Sri Lankan mob kills 25 former child soldiers
ASSOCIATED PRESS
COLOMBO, Sri Lanka, Oct. 25 — Angry that former Tamil rebel child soldiers took a Sinhalese officer hostage, thousands of villagers stormed a rehabilitation center Wednesday, killing 25 of the ex-fighters with stones, knives and swords.
After seizing the officer late Tuesday, the former Tamil Tiger fighters — who ranged in age from 14 to 25 — shut off the lights in the government-run center, chased off the staff, closed the gates — and demanded to be set free. About 3,000 villagers stormed the center at dawn Wednesday, killing 25 of the one-time child soldiers — two of whom were beaten to death with iron rods, said Rienzie Perera, a police spokesman in Colombo. Nineteen of the former fighters were wounded. The hostage was released unharmed. The mob set fire to two of the buildings. Ten hours after the attack, smoke was still coming out of the camp atop a hill overlooking tea gardens near Bandarawela, a town of 60,000 about 125 miles east of the capital Colombo.

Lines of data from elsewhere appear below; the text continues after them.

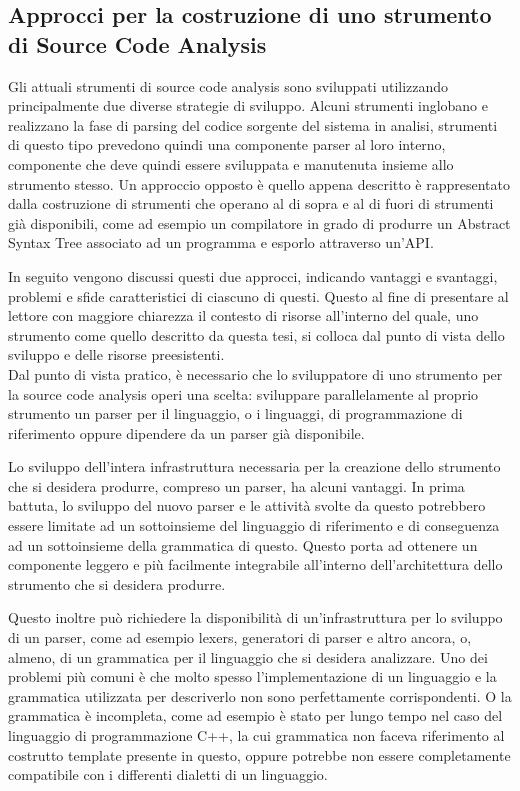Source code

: \subsection{Approcci per la costruzione di uno strumento di Source Code
Analysis}

Gli attuali strumenti di source code analysis sono sviluppati utilizzando
principalmente due diverse strategie di sviluppo. Alcuni strumenti inglobano e
realizzano la fase di parsing del codice sorgente del sistema in analisi,
strumenti di questo tipo prevedono quindi una componente parser al loro
interno, componente che deve quindi essere sviluppata e manutenuta insieme allo
strumento stesso. Un approccio opposto è quello appena descritto è
rappresentato dalla costruzione di strumenti che operano al di sopra e al di
fuori di strumenti già disponibili, come ad esempio un compilatore in grado di
produrre un Abstract Syntax Tree associato ad un programma e esporlo attraverso
un’API.

In seguito vengono discussi questi due approcci, indicando vantaggi e
svantaggi, problemi e sfide caratteristici di ciascuno di questi. Questo al
fine di presentare al lettore con maggiore chiarezza il contesto di risorse
all’interno del quale, uno strumento come quello descritto da questa tesi, si
colloca dal punto di vista dello sviluppo e delle risorse preesistenti.\\

Dal punto di vista pratico, è necessario che lo sviluppatore di uno strumento
per la source code analysis operi una scelta: sviluppare parallelamente al
proprio strumento un parser per il linguaggio, o i linguaggi, di programmazione
di riferimento oppure dipendere da un parser già disponibile.

Lo sviluppo dell’intera infrastruttura necessaria per la creazione dello
strumento che si desidera produrre, compreso un parser, ha alcuni vantaggi. In
prima battuta, lo sviluppo del nuovo parser e le attività svolte da questo
potrebbero essere limitate ad un sottoinsieme del linguaggio di riferimento e
di conseguenza ad un sottoinsieme della grammatica di questo. Questo porta ad
ottenere un componente leggero e più facilmente integrabile all'interno
dell'architettura dello strumento che si desidera produrre.

Questo inoltre può richiedere la disponibilità di un’infrastruttura per lo
sviluppo di un parser, come ad esempio lexers, generatori di parser e altro
ancora, o, almeno, di un grammatica per il linguaggio che si desidera
analizzare. Uno dei problemi più comuni è che molto spesso l’implementazione di
un linguaggio e la grammatica utilizzata per descriverlo non sono perfettamente
corrispondenti. O la grammatica è incompleta, come ad esempio è stato per lungo
tempo nel caso del linguaggio di programmazione C++, la cui grammatica non
faceva riferimento al costrutto template presente in questo, oppure potrebbe
non essere completamente compatibile con i differenti dialetti di un
linguaggio.

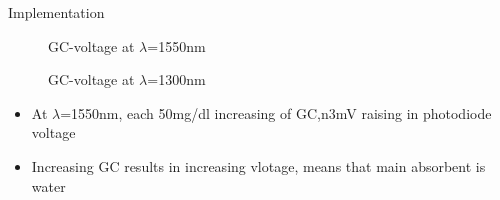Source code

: \documentclass[fontsize=11pt,aspectratio=169,t,fleqn]{beamer}
\begin{document}
\begin{frame}{Implementation}
    \begin{figure}[!htb]\centering
        \begin{minipage}{0.5\textwidth}
          \caption{GC-voltage at $\lambda$=1550nm}
        \end{minipage}
        \begin {minipage}{0.48\textwidth}
          \caption{GC-voltage at $\lambda$=1300nm}
        \end{minipage}
     \end{figure}
   \begin{itemize}  
     \item At $\lambda$=1550nm, each 50mg/dl increasing of GC,n3mV raising in photodiode voltage
     \item Increasing GC results in increasing vlotage, means that main absorbent is water
   \end{itemize}
\end{frame}
\end{document}
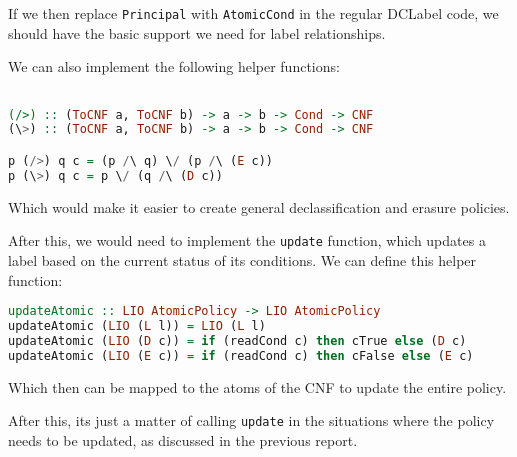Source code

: \documentclass[11pt, oneside]{article}   	%
\begin{document}
If we then replace \texttt{Principal} with \texttt{AtomicCond} in the regular DCLabel code, we should have the basic support we need for label relationships.

We can also implement the following helper functions:

\begin{lstlisting}[language=Haskell]

(/>) :: (ToCNF a, ToCNF b) -> a -> b -> Cond -> CNF
(\>) :: (ToCNF a, ToCNF b) -> a -> b -> Cond -> CNF

p (/>) q c = (p /\ q) \/ (p /\ (E c))
p (\>) q c = p \/ (q /\ (D c))

\end{lstlisting}

Which would make it easier to create general declassification and erasure policies. 


After this, we would need to implement the \texttt{update} function, which updates a label based on the current status of its conditions. We can define this helper function:

\begin{lstlisting}[language=Haskell]
updateAtomic :: LIO AtomicPolicy -> LIO AtomicPolicy
updateAtomic (LIO (L l)) = LIO (L l)
updateAtomic (LIO (D c)) = if (readCond c) then cTrue else (D c)
updateAtomic (LIO (E c)) = if (readCond c) then cFalse else (E c)
\end{lstlisting}

Which then can be mapped to the atoms of the CNF to update the entire policy.

After this, its just a matter of calling \texttt{update} in the situations where the policy needs to be updated, as discussed in the previous report.


\end{document}
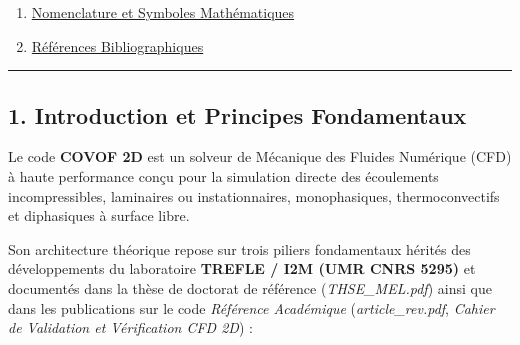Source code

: \documentclass[
  french,
]{article}
\providecommand{\tightlist}{%
  \setlength{\itemsep}{0pt}\setlength{\parskip}{0pt}}
\begin{document}
\begin{enumerate}
  \begin{itemize}
  \tightlist
  \item
    8.1. Restriction Convective CFL
  \item
    8.2. Restriction Visqueuse
  \item
    8.3. Restriction Capillaire de Brackbill
  \item
    8.4. Algorithme d'Adaptation Automatique du Pas de Temps
  \end{itemize}
\item
  \hyperref[9-nomenclature-et-symboles-mathuxe9matiques]{Nomenclature et
  Symboles Mathématiques}
\item
  \hyperref[10-ruxe9fuxe9rences-bibliographiques]{Références
  Bibliographiques}
\end{enumerate}

\begin{center}\rule{0.5\linewidth}{0.5pt}\end{center}

\subsection{1. Introduction et Principes
Fondamentaux}\label{introduction-et-principes-fondamentaux}

Le code \textbf{COVOF 2D} est un solveur de Mécanique des Fluides
Numérique (CFD) à haute performance conçu pour la simulation directe des
écoulements incompressibles, laminaires ou instationnaires,
monophasiques, thermoconvectifs et diphasiques à surface libre.

Son architecture théorique repose sur trois piliers fondamentaux hérités
des développements du laboratoire \textbf{TREFLE / I2M (UMR CNRS 5295)}
et documentés dans la thèse de doctorat de référence
(\emph{THSE\_MEL.pdf}) ainsi que dans les publications sur le code
\emph{Référence Académique} (\emph{article\_rev.pdf}, \emph{Cahier de
Validation et Vérification CFD 2D}) :
\end{document}

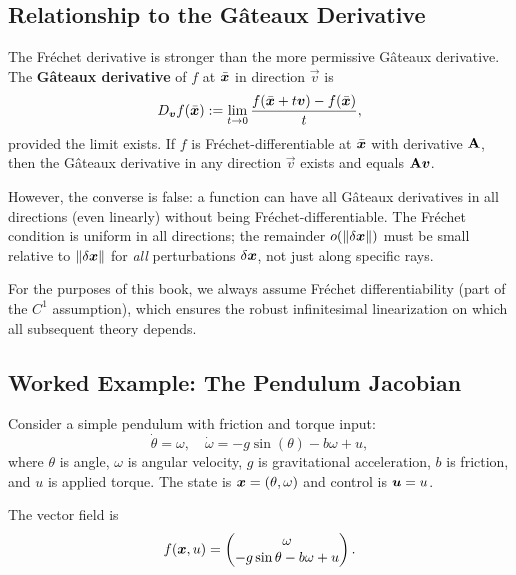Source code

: \subsection{Relationship to the Gâteaux Derivative}

The Fréchet derivative is stronger than the more permissive Gâteaux derivative. The
\textbf{Gâteaux derivative} of $f$ at $\bar\x$ in direction $\vec{v}$ is
\begin{equation}
D_{\vec{v}} f(\bar\x) := \lim_{t \to 0} \frac{f(\bar\x + t\vec{v}) - f(\bar\x)}{t},
\label{eq:ch1:gateaux}
\end{equation}
provided the limit exists. If $f$ is Fréchet-differentiable at $\bar\x$ with derivative
$\mat{A}$, then the Gâteaux derivative in any direction $\vec{v}$ exists and equals $\mat{A}\vec{v}$.

However, the converse is false: a function can have all Gâteaux derivatives in all directions
(even linearly) without being Fréchet-differentiable. The Fréchet condition is uniform in
all directions; the remainder $o(\norm{\dx})$ must be small relative to $\norm{\dx}$ for
\emph{all} perturbations $\dx$, not just along specific rays.

For the purposes of this book, we always assume Fréchet differentiability (part of the $C^1$
assumption), which ensures the robust infinitesimal linearization on which all subsequent
theory depends.

\subsection{Worked Example: The Pendulum Jacobian}

Consider a simple pendulum with friction and torque input:
\begin{equation}
\dot\theta = \omega, \quad \dot\omega = -g\sin(\theta) - b\omega + u,
\label{eq:ch1:pendulum-dyn}
\end{equation}
where $\theta$ is angle, $\omega$ is angular velocity, $g$ is gravitational acceleration,
$b$ is friction, and $u$ is applied torque. The state is $\x = (\theta, \omega)$ and control
is $\uvec = u$.

The vector field is
\begin{equation}
f(\x, u) = \begin{pmatrix} \omega \\ -g\sin\theta - b\omega + u \end{pmatrix}.
\label{eq:ch1:pendulum-f}
\end{equation}

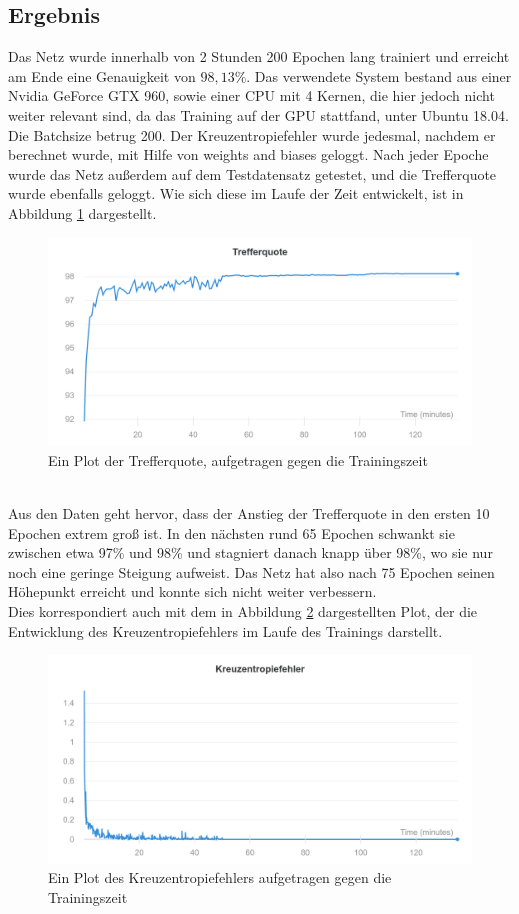 \documentclass[11pt]{article}
\begin{document}
\subsection{Ergebnis}
Das Netz wurde innerhalb von 2 Stunden 200 Epochen lang trainiert und erreicht am Ende eine Genauigkeit von $98,13\%$. Das verwendete System bestand aus einer Nvidia GeForce GTX 960, sowie einer CPU mit 4 Kernen, die hier jedoch nicht weiter relevant sind, da das Training auf der GPU stattfand, unter Ubuntu 18.04. Die Batchsize betrug 200. Der Kreuzentropiefehler wurde jedesmal, nachdem er berechnet wurde, mit Hilfe von weights and biases geloggt. Nach jeder Epoche wurde das Netz außerdem auf dem Testdatensatz getestet, und die Trefferquote wurde ebenfalls geloggt. Wie sich diese im Laufe der Zeit entwickelt, ist in Abbildung \ref{accuracy} dargestellt.
\begin{figure}[h]
	\includegraphics[width=\linewidth]{../graphics/Wandb_accuracy.png}
	\caption{Ein Plot der Trefferquote, aufgetragen gegen die Trainingszeit}
	\label{accuracy}
\end{figure}
\\
Aus den Daten geht hervor, dass der Anstieg der Trefferquote in den ersten 10 Epochen extrem groß ist. In den nächsten rund 65 Epochen schwankt sie zwischen etwa 97\% und 98\% und stagniert danach knapp über 98\%, wo sie nur noch eine geringe Steigung aufweist. Das Netz hat also nach 75 Epochen seinen Höhepunkt erreicht und konnte sich nicht weiter verbessern.\\
Dies korrespondiert auch mit dem in Abbildung \ref{loss} dargestellten Plot, der die Entwicklung des Kreuzentropiefehlers im Laufe des Trainings darstellt.
\begin{figure}[h]
	\includegraphics[width=\linewidth]{../graphics/Wandb_loss.png}
	\caption{Ein Plot des Kreuzentropiefehlers aufgetragen gegen die Trainingszeit}
	\label{loss}
\end{figure}
\end{document}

Several international human rights groups have accused the rebels of using children as combatants in their 17-year-old war to carve out a homeland for the Tamil minority in the north and east. The fighting has left more than 63,500 dead. The rebels, known as the Liberation Tigers of Tamil Eelam, have not responded to the accusations. The government-run center near Bandarawela held 44 young men, most of whom had been seized as children and forced to serve with rebels. After surrendering to the army or being captured, former child soldiers spend a year in the government center receiving psychological counseling and learning a trade.
President Chandrika Kumaratunga condemned the attack. ‘’At no time were there any incidents among the detainees and the management,’’ she said. ‘’There were no incidents with the neighbors either.’’ She accused ‘’external forces’’ for the trouble, but did not elaborate. The mainstream Tamil political party denounced the killings. Joseph Parajasingham, a lawmaker from the Tamil United Liberation Front, called the incident ‘’despicable in a democratic society which hopes to follow the rule of law.’’
Sri Lanka’s civil war was born of an ancient conflict between the majority largely Buddhist Sinhalese — who make up 76 percent of Sri Lanka’s 18.6 million people — and the Tamils, largely Hindu and numbering 3.2 million. The rebels say Tamils can only prosper away from domination by the Sinhalese majority. The government denies any discrimination against the Tamils.